### Task item
Every record should be written out again in full, with no character altered.

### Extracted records
________

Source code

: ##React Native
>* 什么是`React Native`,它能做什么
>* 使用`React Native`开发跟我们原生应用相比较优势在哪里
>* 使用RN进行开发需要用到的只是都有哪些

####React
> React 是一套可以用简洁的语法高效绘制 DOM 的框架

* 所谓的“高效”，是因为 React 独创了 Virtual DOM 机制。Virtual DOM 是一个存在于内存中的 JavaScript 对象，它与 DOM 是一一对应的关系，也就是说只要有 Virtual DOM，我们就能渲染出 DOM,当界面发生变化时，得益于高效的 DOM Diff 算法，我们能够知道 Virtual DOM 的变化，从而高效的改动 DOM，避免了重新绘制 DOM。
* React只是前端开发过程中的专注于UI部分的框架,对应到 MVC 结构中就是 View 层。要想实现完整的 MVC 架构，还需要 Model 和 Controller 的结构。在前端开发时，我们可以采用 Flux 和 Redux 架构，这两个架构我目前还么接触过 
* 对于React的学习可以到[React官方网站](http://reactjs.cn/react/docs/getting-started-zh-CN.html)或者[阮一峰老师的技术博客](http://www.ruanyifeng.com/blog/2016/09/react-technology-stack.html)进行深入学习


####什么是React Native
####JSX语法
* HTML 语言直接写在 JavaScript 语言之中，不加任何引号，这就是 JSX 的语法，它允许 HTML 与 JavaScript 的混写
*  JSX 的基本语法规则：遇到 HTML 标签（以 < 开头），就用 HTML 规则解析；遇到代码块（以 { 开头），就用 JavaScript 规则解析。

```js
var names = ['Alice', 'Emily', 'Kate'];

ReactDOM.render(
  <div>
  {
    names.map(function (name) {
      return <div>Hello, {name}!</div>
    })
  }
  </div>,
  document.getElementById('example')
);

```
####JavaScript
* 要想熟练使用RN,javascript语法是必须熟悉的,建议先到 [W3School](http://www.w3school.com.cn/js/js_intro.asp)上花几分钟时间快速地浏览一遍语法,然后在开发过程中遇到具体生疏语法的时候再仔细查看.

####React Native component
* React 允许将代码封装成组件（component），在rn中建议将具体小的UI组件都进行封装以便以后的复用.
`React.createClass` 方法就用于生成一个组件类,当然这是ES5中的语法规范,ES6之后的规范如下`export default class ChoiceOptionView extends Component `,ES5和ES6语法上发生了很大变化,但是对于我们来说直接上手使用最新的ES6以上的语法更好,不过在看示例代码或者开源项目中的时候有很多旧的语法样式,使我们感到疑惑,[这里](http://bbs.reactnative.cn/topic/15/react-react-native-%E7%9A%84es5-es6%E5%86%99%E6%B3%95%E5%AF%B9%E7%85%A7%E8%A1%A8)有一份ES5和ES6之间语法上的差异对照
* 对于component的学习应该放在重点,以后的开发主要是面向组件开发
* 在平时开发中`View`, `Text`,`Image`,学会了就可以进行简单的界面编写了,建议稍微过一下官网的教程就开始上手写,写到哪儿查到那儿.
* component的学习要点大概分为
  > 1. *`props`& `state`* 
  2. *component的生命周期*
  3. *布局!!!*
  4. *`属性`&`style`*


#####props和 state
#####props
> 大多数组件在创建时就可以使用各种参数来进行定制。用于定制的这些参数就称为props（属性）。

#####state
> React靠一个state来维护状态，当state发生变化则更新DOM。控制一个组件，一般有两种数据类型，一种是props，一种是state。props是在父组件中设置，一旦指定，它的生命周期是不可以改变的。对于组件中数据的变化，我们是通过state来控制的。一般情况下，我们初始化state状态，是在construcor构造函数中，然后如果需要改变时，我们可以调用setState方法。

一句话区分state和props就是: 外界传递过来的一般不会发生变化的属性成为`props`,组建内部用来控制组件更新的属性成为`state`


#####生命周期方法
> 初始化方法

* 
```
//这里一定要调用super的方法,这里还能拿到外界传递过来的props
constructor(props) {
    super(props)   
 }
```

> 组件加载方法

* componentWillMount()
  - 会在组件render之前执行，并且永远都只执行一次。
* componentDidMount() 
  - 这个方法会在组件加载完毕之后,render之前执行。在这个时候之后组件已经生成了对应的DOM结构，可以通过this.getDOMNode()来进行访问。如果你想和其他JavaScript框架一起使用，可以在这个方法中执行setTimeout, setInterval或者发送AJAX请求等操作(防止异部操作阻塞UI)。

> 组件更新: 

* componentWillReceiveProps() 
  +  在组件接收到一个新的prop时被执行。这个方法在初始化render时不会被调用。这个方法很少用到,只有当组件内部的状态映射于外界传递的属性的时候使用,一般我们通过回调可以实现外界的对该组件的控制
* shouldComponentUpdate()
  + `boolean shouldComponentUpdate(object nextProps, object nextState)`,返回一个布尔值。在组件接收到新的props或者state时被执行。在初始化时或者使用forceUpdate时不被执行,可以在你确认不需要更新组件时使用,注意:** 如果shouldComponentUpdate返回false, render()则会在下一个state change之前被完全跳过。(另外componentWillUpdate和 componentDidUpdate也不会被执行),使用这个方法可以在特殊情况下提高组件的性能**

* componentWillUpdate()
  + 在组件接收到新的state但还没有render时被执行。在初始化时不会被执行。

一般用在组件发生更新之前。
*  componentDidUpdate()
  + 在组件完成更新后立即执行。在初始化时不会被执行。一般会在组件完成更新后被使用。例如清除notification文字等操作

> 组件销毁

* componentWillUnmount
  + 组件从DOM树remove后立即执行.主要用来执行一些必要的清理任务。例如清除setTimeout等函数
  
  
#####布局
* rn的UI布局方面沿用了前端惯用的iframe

________

### Solution for this exercise
Source code

: ##React Native
>* 什么是`React Native`,它能做什么
>* 使用`React Native`开发跟我们原生应用相比较优势在哪里
>* 使用RN进行开发需要用到的只是都有哪些

####React
> React 是一套可以用简洁的语法高效绘制 DOM 的框架

* 所谓的“高效”，是因为 React 独创了 Virtual DOM 机制。Virtual DOM 是一个存在于内存中的 JavaScript 对象，它与 DOM 是一一对应的关系，也就是说只要有 Virtual DOM，我们就能渲染出 DOM,当界面发生变化时，得益于高效的 DOM Diff 算法，我们能够知道 Virtual DOM 的变化，从而高效的改动 DOM，避免了重新绘制 DOM。
* React只是前端开发过程中的专注于UI部分的框架,对应到 MVC 结构中就是 View 层。要想实现完整的 MVC 架构，还需要 Model 和 Controller 的结构。在前端开发时，我们可以采用 Flux 和 Redux 架构，这两个架构我目前还么接触过 
* 对于React的学习可以到[React官方网站](http://reactjs.cn/react/docs/getting-started-zh-CN.html)或者[阮一峰老师的技术博客](http://www.ruanyifeng.com/blog/2016/09/react-technology-stack.html)进行深入学习


####什么是React Native
####JSX语法
* HTML 语言直接写在 JavaScript 语言之中，不加任何引号，这就是 JSX 的语法，它允许 HTML 与 JavaScript 的混写
*  JSX 的基本语法规则：遇到 HTML 标签（以 < 开头），就用 HTML 规则解析；遇到代码块（以 { 开头），就用 JavaScript 规则解析。

```js
var names = ['Alice', 'Emily', 'Kate'];

ReactDOM.render(
  <div>
  {
    names.map(function (name) {
      return <div>Hello, {name}!</div>
    })
  }
  </div>,
  document.getElementById('example')
);

```
####JavaScript
* 要想熟练使用RN,javascript语法是必须熟悉的,建议先到 [W3School](http://www.w3school.com.cn/js/js_intro.asp)上花几分钟时间快速地浏览一遍语法,然后在开发过程中遇到具体生疏语法的时候再仔细查看.

####React Native component
* React 允许将代码封装成组件（component），在rn中建议将具体小的UI组件都进行封装以便以后的复用.
`React.createClass` 方法就用于生成一个组件类,当然这是ES5中的语法规范,ES6之后的规范如下`export default class ChoiceOptionView extends Component `,ES5和ES6语法上发生了很大变化,但是对于我们来说直接上手使用最新的ES6以上的语法更好,不过在看示例代码或者开源项目中的时候有很多旧的语法样式,使我们感到疑惑,[这里](http://bbs.reactnative.cn/topic/15/react-react-native-%E7%9A%84es5-es6%E5%86%99%E6%B3%95%E5%AF%B9%E7%85%A7%E8%A1%A8)有一份ES5和ES6之间语法上的差异对照
* 对于component的学习应该放在重点,以后的开发主要是面向组件开发
* 在平时开发中`View`, `Text`,`Image`,学会了就可以进行简单的界面编写了,建议稍微过一下官网的教程就开始上手写,写到哪儿查到那儿.
* component的学习要点大概分为
  > 1. *`props`& `state`* 
  2. *component的生命周期*
  3. *布局!!!*
  4. *`属性`&`style`*


#####props和 state
#####props
> 大多数组件在创建时就可以使用各种参数来进行定制。用于定制的这些参数就称为props（属性）。

#####state
> React靠一个state来维护状态，当state发生变化则更新DOM。控制一个组件，一般有两种数据类型，一种是props，一种是state。props是在父组件中设置，一旦指定，它的生命周期是不可以改变的。对于组件中数据的变化，我们是通过state来控制的。一般情况下，我们初始化state状态，是在construcor构造函数中，然后如果需要改变时，我们可以调用setState方法。

一句话区分state和props就是: 外界传递过来的一般不会发生变化的属性成为`props`,组建内部用来控制组件更新的属性成为`state`


#####生命周期方法
> 初始化方法

* 
```
//这里一定要调用super的方法,这里还能拿到外界传递过来的props
constructor(props) {
    super(props)   
 }
```

> 组件加载方法

* componentWillMount()
  - 会在组件render之前执行，并且永远都只执行一次。
* componentDidMount() 
  - 这个方法会在组件加载完毕之后,render之前执行。在这个时候之后组件已经生成了对应的DOM结构，可以通过this.getDOMNode()来进行访问。如果你想和其他JavaScript框架一起使用，可以在这个方法中执行setTimeout, setInterval或者发送AJAX请求等操作(防止异部操作阻塞UI)。

> 组件更新: 

* componentWillReceiveProps() 
  +  在组件接收到一个新的prop时被执行。这个方法在初始化render时不会被调用。这个方法很少用到,只有当组件内部的状态映射于外界传递的属性的时候使用,一般我们通过回调可以实现外界的对该组件的控制
* shouldComponentUpdate()
  + `boolean shouldComponentUpdate(object nextProps, object nextState)`,返回一个布尔值。在组件接收到新的props或者state时被执行。在初始化时或者使用forceUpdate时不被执行,可以在你确认不需要更新组件时使用,注意:** 如果shouldComponentUpdate返回false, render()则会在下一个state change之前被完全跳过。(另外componentWillUpdate和 componentDidUpdate也不会被执行),使用这个方法可以在特殊情况下提高组件的性能**

* componentWillUpdate()
  + 在组件接收到新的state但还没有render时被执行。在初始化时不会被执行。

一般用在组件发生更新之前。
*  componentDidUpdate()
  + 在组件完成更新后立即执行。在初始化时不会被执行。一般会在组件完成更新后被使用。例如清除notification文字等操作

> 组件销毁

* componentWillUnmount
  + 组件从DOM树remove后立即执行.主要用来执行一些必要的清理任务。例如清除setTimeout等函数
  
  
#####布局
* rn的UI布局方面沿用了前端惯用的iframe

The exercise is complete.